Two charges inside and outside a hollow conductor

[Selab]

Homework Statement

Two charge q1 and q2 are located respectively inside and outside a hollow conductor. Charge q2 experience a force due to q1 but not vice versa. Explain this appardnt violation of Newton's third law. There is no charge on the conductor.

Relevant Equations

F=Ke×q1×q2/r^2

Please help

 

[Delta2]

Hmmm, not sure how to resolve the apparent violation. I think we should think about the forces between each charge and the hollow conductor. Though the hollow conductor has no net charge, i believe the aforementioned forces will not all be zero. I think if we do the math correctly we can prove that the force from the hollow conductor to the inner charge q1 will be equal to $-K\frac{q_1q_2}{r^2}$.

(in view of @etotheipi post #3 i cancel out the last statement, it is not true).

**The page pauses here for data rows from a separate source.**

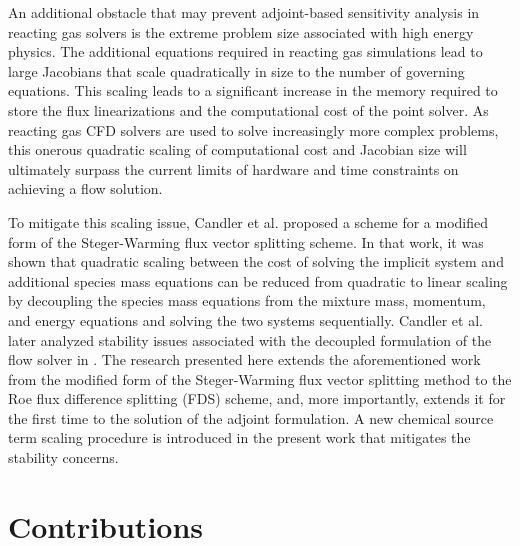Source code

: An additional obstacle that may prevent adjoint-based sensitivity analysis in
reacting gas solvers is the extreme problem size associated with high energy
physics.  The additional equations required in reacting gas simulations lead to
large Jacobians that scale quadratically in size to the number of governing
equations.  This scaling leads to a significant increase in the memory required
to store the flux linearizations and the computational cost of the point solver.
As reacting gas CFD solvers are used to solve increasingly more complex
problems, this onerous quadratic scaling of computational cost and Jacobian size
will ultimately surpass the current limits of hardware and time constraints on
achieving a flow solution\cite{fischer}.

To mitigate this scaling issue, Candler et al.\cite{candler} proposed a scheme
for a modified form of the Steger-Warming flux vector splitting
scheme\cite{MacCormack,Steger}. In that work, it was shown that quadratic
scaling between the cost of solving the implicit system and additional species
mass equations can be reduced from quadratic to linear scaling by decoupling the
species mass equations from the mixture mass, momentum, and energy equations and
solving the two systems sequentially.  Candler et al.\cite{candler2013analysis}
later analyzed stability issues associated with the decoupled formulation of the
flow solver in \cite{candler}.  The research presented here extends the
aforementioned work\cite{candler} from the modified form of the Steger-Warming
flux vector splitting method to the Roe flux difference splitting (FDS) scheme,
and, more importantly, extends it for the first time to the solution of the
adjoint formulation.  A new chemical source term scaling procedure is introduced
in the present work that mitigates the stability concerns.

\section{Contributions}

EDIT 2: Now that i think of it again, i just did a mistake in the sign at first place.

 

[PhDeezNutz]

This is my take on it. I'm far from the most knowledgeable poster on these forums but I've been recently been gaining a lot of confidence. (hopefully it's not misplaced)

We have a conductor with a net charge of $0$ and then we put (somehow) $+q_1$ inside of it.

$+q_1$ inside the conductor induces total charge $-q_1$ on the inner surface of the conductor in order to cancel out the field in the "meat" of the conductor. Because the conductor is overall neutral there must be $+q_1$ on the outer surface of the conductor. This $+q_1$ on the outer shell exerts a force on $q_2$ and visa-versa.

So the cavity charge doesn't directly exert a force on $q_2$ but does so through charge redistribution on the outer surface.

But why doesn't $q_2$ exert a force on $q_{1,cavity}$? (The crux of the issue) Because $-q_{1}$ on the inner wall of the conductor kills off the field of the cavity charge (The field has to be zero inside a conductor) $q_{1,cavity}$ for exterior points.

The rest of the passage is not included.